Everyone from Britney Spears to your maid of honor can benefit from professional ghostwriting — and The New York Times recognized that in recent weeks, featuring two separate stories in the Style section that showcase the wide breadth of ways ghostwriters offer an essential service. The section reported that the Princess of Pop enlisted three ghostwriters with a range of personal perspectives and professional experiences to collaborate on her memoir and also highlighted how speechwriting specialists are meeting the increasing demand for memorable wedding vows and speeches.

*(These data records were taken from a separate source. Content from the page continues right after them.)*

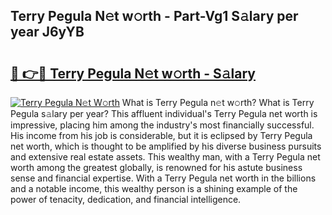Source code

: ## Terry Pegula N𝚎t w𝚘rth - Part-Vg1 S𝚊lary per year J6yYB

# <h2><a href="http://gc21vt.nevu.top/?p=Terry+Pegula">🔗 👉🔴 Terry Pegula N𝚎t w𝚘rth - S𝚊lary</a></h2>

[![Terry Pegula N𝚎t W𝚘rth](https://i.imgur.com/Oavwk0R.jpeg)](http://gc21vt.nevu.top/?p=Terry+Pegula)
What is Terry Pegula n𝚎t w𝚘rth? What is Terry Pegula s𝚊lary per year?
This affluent individual's Terry Pegula net worth is impressive, placing him among the industry's most financially successful. His income from his job is considerable, but it is eclipsed by Terry Pegula net worth, which is thought to be amplified by his diverse business pursuits and extensive real estate assets. This wealthy man, with a Terry Pegula net worth among the greatest globally, is renowned for his astute business sense and financial expertise. With a Terry Pegula net worth in the billions and a notable income, this wealthy person is a shining example of the power of tenacity, dedication, and financial intelligence.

While it’s always heartening to see prominent publications acknowledge the field of ghostwriting, both of these stories go a step further: They showcase the wide spectrum of projects professional collaborators may be called to work on, from speeches of just a few minutes long that cut to the heart of a relationship to book-length works that encompass someone’s entire life.
These stories also bust the myth that ghostwriters merely churn out content others don’t want to write. As we know well at GG, “ghostwriting” is a term that encompasses many valuable skills and specialties, including brainstorming, interviewing, humor, and, perhaps most importantly, collaboration.
As the Times piece on ghostwritten vows notes, both Brian Franklin of Vows & Speeches and Tanya Pushkine, the “Vow Whisperer,” send their clients extensive questionnaires before putting pen to paper — after which they exchange multiple drafts with clients. It’s a detailed and extensive process that likely sounds familiar to most ghostwriters but may surprise those with a superficial understanding of the craft.
Spears likely employed three different ghostwriters not just because she could but because she valued the unique contributions each could make to her memoir. As prominent literary agent (and GG friend) David Kuhn explained to the Times, celebrity authors such as Spear may want a millennial ghostwriter to ensure they shape her writing to ensure millennials relate to the book, or a male editor “because you want it to appeal as much as possible to a male audience, as well as the more obvious female audience.”
So whether it’s a celeb tell-all or a heartfelt bridal speech, a ghostwriter’s ability to skillfully cull the most illuminative stories from their subject to tell the best story possible is a true talent that not just anyone can cultivate, and we’re glad to see The New York Times recognize that.